Slip-controlled brake systems of the type initially referred to are known and which prevent locking of the controlled wheels by virtue of control of the multi-directional control valves which are inserted in the pressure fluid conduit from the braking pressure generator to the controlled wheels and in the pressure fluid return lines from the wheels to the pressure supply reservoir. The risks involved when the wheels become unstable or lock, respectively, in particular the risk of skidding and loss of steerability, thereby will be eliminated or at least reduced considerably. However, such systems do not have any influence on the spinning of wheels due to excessive driving torque.
Moreover, it has also been proposed to design hydraulic brake systems of the like such as to limit traction slip as well. To this end, a connecting valve was employed according to the proposal described in German patent application P No. 33 27 401.0, now U.S. Pat.
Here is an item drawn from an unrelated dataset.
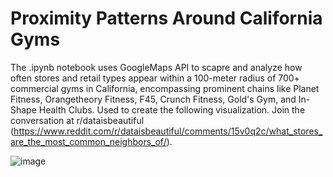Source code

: # Proximity Patterns Around California Gyms

The .ipynb notebook uses GoogleMaps API to scapre and analyze how often stores and retail types appear within a 100-meter radius of 700+ commercial gyms in California, encompassing prominent chains like Planet Fitness, Orangetheory Fitness, F45, Crunch Fitness, Gold's Gym, and In-Shape Health Clubs. Used to create the following visualization. Join the conversation at r/dataisbeautiful (https://www.reddit.com/r/dataisbeautiful/comments/15v0q2c/what_stores_are_the_most_common_neighbors_of/).


![image](https://github.com/datasciencedonut/proximity-patterns-around-california-gyms/assets/122229743/83ca2d8d-5e05-48d8-9b3b-96be1afb3e13)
No. 4,565,411 in which because of the valve the driven wheels will be isolated from the braking pressure generator and connected directly to the auxiliary pressure source as soon as traction slip becomes too high. This allows introduction of hydraulic pressure into the connected wheel brakes even without application of the brake.
According to another solution pressure out of the auxiliary pressure source is supplied directly into the master cylinder for the reduction of traction slip. The pressure propagating by way of a prechamber and by way of check valves in the sleeves of the master cylinder pistons into the working chambers of the master cylinder and from there by way of the inlet valves to the wheel cylinders. The individual multi-directional valves in the pressure fluid conduits to the wheel brakes allow to dose the pressure, if necessary with the assistance of the outlet valves which can establish connection between the wheel brake cylinder and the pressure supply reservoir. The driven wheels must be connected to the master cylinder in a like system.
It is an object of the present invention to improve upon a like brake system in a particularly simple manner and requiring minimal effort so that it can be employed for all-wheel-driven vehicles and which not only prevents locking of the wheels but also limits the traction slip of the wheels to an admissible value.